Si quieres practicar más yoga, no puedes confiar solo en las buenas intenciones o en la fuerza de voluntad. La forma de lograr un cambio es convertirlo en un hábito, lo que significa reservar tiempo para ello y asegurarte de que tu rutina sea práctica y se adapte a tu estilo de vida,
Hacer más yoga significa que serás más feliz y estarás más sano, así que fíjate objetivos realistas y luego planifica cómo hacerlos realidad. El primer paso es echar un buen vistazo a tu agenda y anotar tus horarios de yoga con tinta indeleble. No dejes que la falta de constancia sea tu perdición. Hacer una clase aquí y unos estiramientos allá no va a mejorar tu cuerpo, tu estado de ánimo ni tu vida como lo hará subirte a la esterilla tres veces por semana.
1. Ve a clase
Si te gusta ir a clase, elige un estudio que te quede cerca de casa o del trabajo (es menos probable que vayas si tienes que hacer un viaje especial o un trayecto largo). Saca tu agenda, tu calendario, tu móvil… donde sea que anotes las cosas importantes que tienes que hacer. Ve ajustando los horarios hasta que tengas un plan viable de tres clases a la semana.
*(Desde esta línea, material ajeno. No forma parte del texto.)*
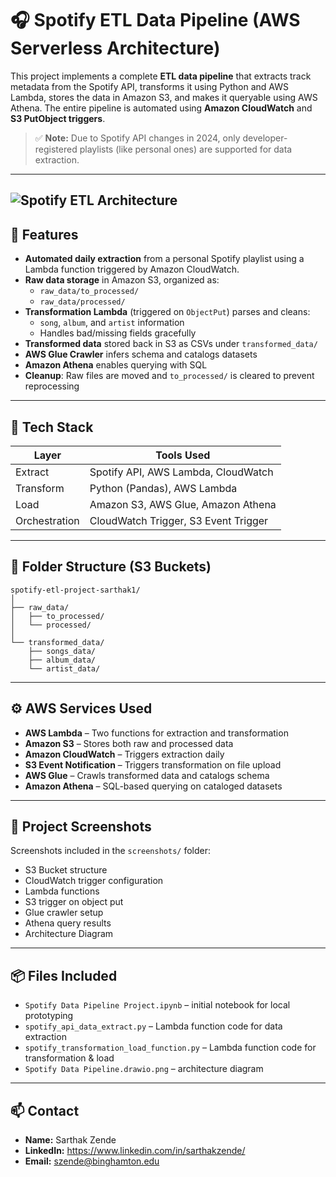 # 🎧 Spotify ETL Data Pipeline (AWS Serverless Architecture)

This project implements a complete **ETL data pipeline** that extracts track metadata from the Spotify API, transforms it using Python and AWS Lambda, stores the data in Amazon S3, and makes it queryable using AWS Athena. The entire pipeline is automated using **Amazon CloudWatch** and **S3 PutObject triggers**.

> ✅ **Note:** Due to Spotify API changes in 2024, only developer-registered playlists (like personal ones) are supported for data extraction.

---
![Spotify ETL Architecture](spotify_project_aws_screenshots/Spotify_Data_Pipeline.png)
---

## 📌 Features
- **Automated daily extraction** from a personal Spotify playlist using a Lambda function triggered by Amazon CloudWatch.
- **Raw data storage** in Amazon S3, organized as:
  - `raw_data/to_processed/`
  - `raw_data/processed/`
- **Transformation Lambda** (triggered on `ObjectPut`) parses and cleans:
  - `song`, `album`, and `artist` information
  - Handles bad/missing fields gracefully
- **Transformed data** stored back in S3 as CSVs under `transformed_data/`
- **AWS Glue Crawler** infers schema and catalogs datasets
- **Amazon Athena** enables querying with SQL
- **Cleanup**: Raw files are moved and `to_processed/` is cleared to prevent reprocessing

---

## 🧱 Tech Stack

| Layer | Tools Used |
|------|------------|
| Extract | Spotify API, AWS Lambda, CloudWatch |
| Transform | Python (Pandas), AWS Lambda |
| Load | Amazon S3, AWS Glue, Amazon Athena |
| Orchestration | CloudWatch Trigger, S3 Event Trigger |

---

## 📁 Folder Structure (S3 Buckets)

```
spotify-etl-project-sarthak1/
│
├── raw_data/
│   ├── to_processed/
│   └── processed/
│
└── transformed_data/
    ├── songs_data/
    ├── album_data/
    └── artist_data/
```

---

## ⚙️ AWS Services Used

- **AWS Lambda** – Two functions for extraction and transformation
- **Amazon S3** – Stores both raw and processed data
- **Amazon CloudWatch** – Triggers extraction daily
- **S3 Event Notification** – Triggers transformation on file upload
- **AWS Glue** – Crawls transformed data and catalogs schema
- **Amazon Athena** – SQL-based querying on cataloged datasets

---

## 📸 Project Screenshots

Screenshots included in the `screenshots/` folder:
- S3 Bucket structure
- CloudWatch trigger configuration
- Lambda functions
- S3 trigger on object put
- Glue crawler setup
- Athena query results
- Architecture Diagram

---

## 📦 Files Included

- `Spotify Data Pipeline Project.ipynb` – initial notebook for local prototyping
- `spotify_api_data_extract.py` – Lambda function code for data extraction
- `spotify_transformation_load_function.py` – Lambda function code for transformation & load
- `Spotify Data Pipeline.drawio.png` – architecture diagram

---

## 📫 Contact

- **Name:** Sarthak Zende
- **LinkedIn:** https://www.linkedin.com/in/sarthakzende/
- **Email:** szende@binghamton.edu
  
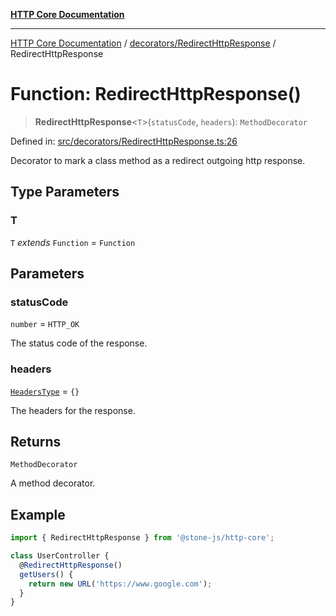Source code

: [**HTTP Core Documentation**](../../../README.md)

***

[HTTP Core Documentation](../../../README.md) / [decorators/RedirectHttpResponse](../README.md) / RedirectHttpResponse

# Function: RedirectHttpResponse()

> **RedirectHttpResponse**\<`T`\>(`statusCode`, `headers`): `MethodDecorator`

Defined in: [src/decorators/RedirectHttpResponse.ts:26](https://github.com/stonemjs/http-core/blob/38177eda1505fdb30323b11ec31ef2a0f0840267/src/decorators/RedirectHttpResponse.ts#L26)

Decorator to mark a class method as a redirect outgoing http response.

## Type Parameters

### T

`T` *extends* `Function` = `Function`

## Parameters

### statusCode

`number` = `HTTP_OK`

The status code of the response.

### headers

[`HeadersType`](../../../declarations/type-aliases/HeadersType.md) = `{}`

The headers for the response.

## Returns

`MethodDecorator`

A method decorator.

## Example

```typescript
import { RedirectHttpResponse } from '@stone-js/http-core';

class UserController {
  @RedirectHttpResponse()
  getUsers() {
    return new URL('https://www.google.com');
  }
}
```
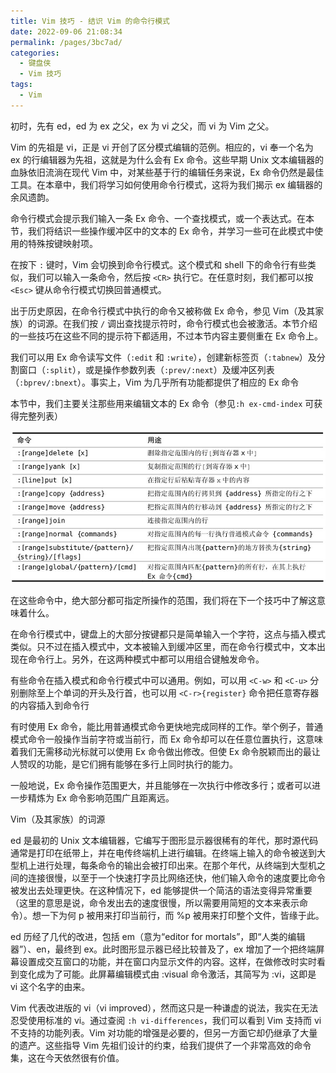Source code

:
 ```yaml
---
title: Vim 技巧 - 结识 Vim 的命令行模式
date: 2022-09-06 21:08:34
permalink: /pages/3bc7ad/
categories:
  - 键盘侠
  - Vim 技巧
tags:
  - Vim
---
```


初时，先有 ed，ed 为 ex 之父，ex 为 vi 之父，而 vi 为 Vim 之父。

Vim 的先祖是 vi，正是 vi 开创了区分模式编辑的范例。相应的，vi 奉一个名为 ex 的行编辑器为先祖，这就是为什么会有 Ex 命令。这些早期 Unix 文本编辑器的血脉依旧流淌在现代 Vim 中，对某些基于行的编辑任务来说，Ex 命令仍然是最佳工具。在本章中，我们将学习如何使用命令行模式，这将为我们揭示 ex 编辑器的余风遗韵。

命令行模式会提示我们输入一条 Ex 命令、一个查找模式，或一个表达式。在本节，我们将结识一些操作缓冲区中的文本的 Ex 命令，并学习一些可在此模式中使用的特殊按键映射项。

在按下 `:` 键时，Vim 会切换到命令行模式。这个模式和 shell 下的命令行有些类似，我们可以输入一条命令，然后按 `<CR>` 执行它。在任意时刻，我们都可以按 `<Esc>` 键从命令行模式切换回普通模式。

出于历史原因，在命令行模式中执行的命令又被称做 Ex 命令，参见 Vim（及其家族）的词源。在我们按 `/` 调出查找提示符时，命令行模式也会被激活。本节介绍的一些技巧在这些不同的提示符下都适用，不过本节内容主要侧重在 Ex 命令上。

我们可以用 Ex 命令读写文件（`:edit` 和 `:write`），创建新标签页（`:tabnew`）及分割窗口（`:split`），或是操作参数列表（`:prev/:next`）及缓冲区列表（`:bprev/:bnext`）。事实上，Vim 为几乎所有功能都提供了相应的 Ex 命令

本节中，我们主要关注那些用来编辑文本的 Ex 命令（参见`:h ex-cmd-index` 可获得完整列表）

![](../../.vuepress/public/img/vim/068.jpg)

在这些命令中，绝大部分都可指定所操作的范围，我们将在下一个技巧中了解这意味着什么。

在命令行模式中，键盘上的大部分按键都只是简单输入一个字符，这点与插入模式类似。只不过在插入模式中，文本被输入到缓冲区里，而在命令行模式中，文本出现在命令行上。另外，在这两种模式中都可以用组合键触发命令。

有些命令在插入模式和命令行模式中可以通用。例如，可以用 `<C-w>` 和 `<C-u>` 分别删除至上个单词的开头及行首，也可以用 `<C-r>{register}` 命令把任意寄存器的内容插入到命令行

有时使用 Ex 命令，能比用普通模式命令更快地完成同样的工作。举个例子，普通模式命令一般操作当前字符或当前行，而 Ex 命令却可以在任意位置执行，这意味着我们无需移动光标就可以使用 Ex 命令做出修改。但使 Ex 命令脱颖而出的最让人赞叹的功能，是它们拥有能够在多行上同时执行的能力。

一般地说，Ex 命令操作范围更大，并且能够在一次执行中修改多行；或者可以进一步精炼为 Ex 命令影响范围广且距离远。

Vim（及其家族）的词源

ed 是最初的 Unix 文本编辑器，它编写于图形显示器很稀有的年代，那时源代码通常是打印在纸带上，并在电传终端机上进行编辑。在终端上输入的命令被送到大型机上进行处理，每条命令的输出会被打印出来。在那个年代，从终端到大型机之间的连接很慢，以至于一个快速打字员比网络还快，他们输入命令的速度要比命令被发出去处理更快。在这种情况下，ed 能够提供一个简洁的语法变得异常重要（这里的意思是说，命令发出去的速度很慢，所以需要用简短的文本来表示命令）。想一下为何 p 被用来打印当前行，而 %p 被用来打印整个文件，皆缘于此。

ed 历经了几代的改进，包括 em（意为“editor for mortals”，即“人类的编辑器”）、en，最终到 ex。此时图形显示器已经比较普及了，ex 增加了一个把终端屏幕设置成交互窗口的功能，并在窗口内显示文件的内容。这样，在做修改时实时看到变化成为了可能。此屏幕编辑模式由 :visual 命令激活，其简写为 :vi，这即是 vi 这个名字的由来。

Vim 代表改进版的 vi（vi improved），然而这只是一种谦虚的说法，我实在无法忍受使用标准的 vi。通过查阅 `:h vi-differences`，我们可以看到 Vim 支持而 vi 不支持的功能列表。Vim 对功能的增强是必要的，但另一方面它却仍继承了大量的遗产。这些指导 Vim 先祖们设计的约束，给我们提供了一个非常高效的命令集，这在今天依然很有价值。
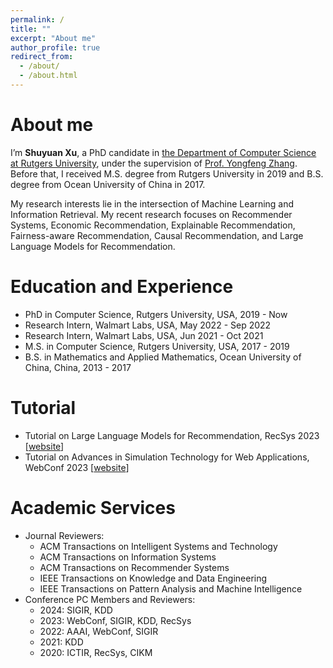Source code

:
 ```yaml
---
permalink: /
title: ""
excerpt: "About me"
author_profile: true
redirect_from: 
  - /about/
  - /about.html
---
```




About me
======
I’m **Shuyuan Xu**, a PhD candidate in [the Department of Computer Science at Rutgers University](https://www.cs.rutgers.edu/), under the supervision of [Prof. Yongfeng Zhang](http://www.yongfeng.me/). Before that, I received M.S. degree from Rutgers University in 2019 and B.S. degree from Ocean University of China in 2017.

My research interests lie in the intersection of Machine Learning and Information Retrieval. My recent research focuses on Recommender Systems, Economic Recommendation, Explainable Recommendation, Fairness-aware Recommendation, Causal Recommendation, and Large Language Models for Recommendation. 

Education and Experience
======
- PhD in Computer Science, Rutgers University, USA, 2019 - Now
- Research Intern, Walmart Labs, USA, May 2022 - Sep 2022
- Research Intern, Walmart Labs, USA, Jun 2021 - Oct 2021
- M.S. in Computer Science, Rutgers University, USA, 2017 - 2019
- B.S. in Mathematics and Applied Mathematics, Ocean University of China, China, 2013 - 2017


Tutorial
======
- Tutorial on Large Language Models for Recommendation, RecSys 2023 [[website](https://llmrecsys.github.io/)]
- Tutorial on Advances in Simulation Technology for Web Applications, WebConf 2023 [[website](https://foundation4recsys.github.io/Tutorial-WWW23/)]


Academic Services
======
- Journal Reviewers:
  - ACM Transactions on Intelligent Systems and Technology  
  - ACM Transactions on Information Systems
  - ACM Transactions on Recommender Systems
  - IEEE Transactions on Knowledge and Data Engineering
  - IEEE Transactions on Pattern Analysis and Machine Intelligence
- Conference PC Members and Reviewers:
  - 2024: SIGIR, KDD
  - 2023: WebConf, SIGIR, KDD, RecSys
  - 2022: AAAI, WebConf, SIGIR
  - 2021: KDD
  - 2020: ICTIR, RecSys, CIKM


<script type="text/javascript" id="clustrmaps" src="//clustrmaps.com/map_v2.js?d=_PNByELI02fV0rWaBSo3DPZip22-sxZAghztRQTzrLY&cl=ffffff&w=a"></script>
Si odias levantarte por la mañana, no intentes ir a la clase de Power Flow de las 6 de la mañana. No estás intentando convertirte en una persona madrugadora, sino en practicar más yoga. Hazte socio o compra una tarjeta de clases. Ahorrarás dinero y tendrás más posibilidades de ceñirte a tu plan, ya que lo tienes pagado de antemano.
No subestimes lo importante que es formar parte de una comunidad asistiendo a las mismas clases. Saber que tu profe y tus compañeros te están esperando es muy motivador. Acudir al estudio de yoga con regularidad es, de verdad, la forma más fácil de aumentar tu práctica de yoga. Lo único que tienes que hacer es aparecer y el yoga ya se encargará de sí mismo.
Consejo de pro: Las clases a la hora del almuerzo te sacan de la oficina, lejos de tu escritorio, para respirar aire fresco. Volverás con las pilas recargadas para la tarde, algo que una ensaladita insípida nunca te dará. Si tu empresa ofrece clases de yoga como beneficio, ¡ve! Hay un montón de instructores estupendos que imparten clases en empresas para ganar un dinero extra, así que probablemente disfrutarás de una clase genial.
2. Practica en casa
Si prefieres practicar en casa, lo fundamental es establecer una rutina. Está bien tener un rinconcito dedicado a tu esterilla de yoga, porque todos sabemos lo fácil que es distraerse con lo que hay en la nevera o en Netflix, pero no dejes que la falta de un entorno perfecto se convierta en una excusa para no practicar. No es para tanto desenrollar la esterilla dondequiera que tengas espacio (y además es un buen ejercicio de flexibilidad).
No tienes que hacer yoga a la misma hora todos los días ni imponerte ninguna regla una vez que lo hayas apuntado en el calendario. Configura alertas para que te recuerden que es hora de ponerte sobre la esterilla cuando llegue la hora del yoga. Si puedes dejar fluir libremente durante 30 minutos, adelante. Si necesitas un poco de inspiración, aprovecha alguna de las muchas apps o servicios de vídeo disponibles que te traen clases nuevas directamente a tu casa.
3. Vuelve a empezar cuando sea necesario
Una vez que te acostumbres a practicar más yoga, no querrás parar. Pero a veces hay algún bache en el camino que te saca del ritmo. Si una mañana te despiertas y te das cuenta de que has descuidado tu tiempo de yoga, puedes decidir arreglarlo ahí mismo. Eso no significa que hayas fracasado y debas rendirte. En cambio, estate dispuesto a reajustarte constantemente según sea necesario para mantener el flujo del yoga.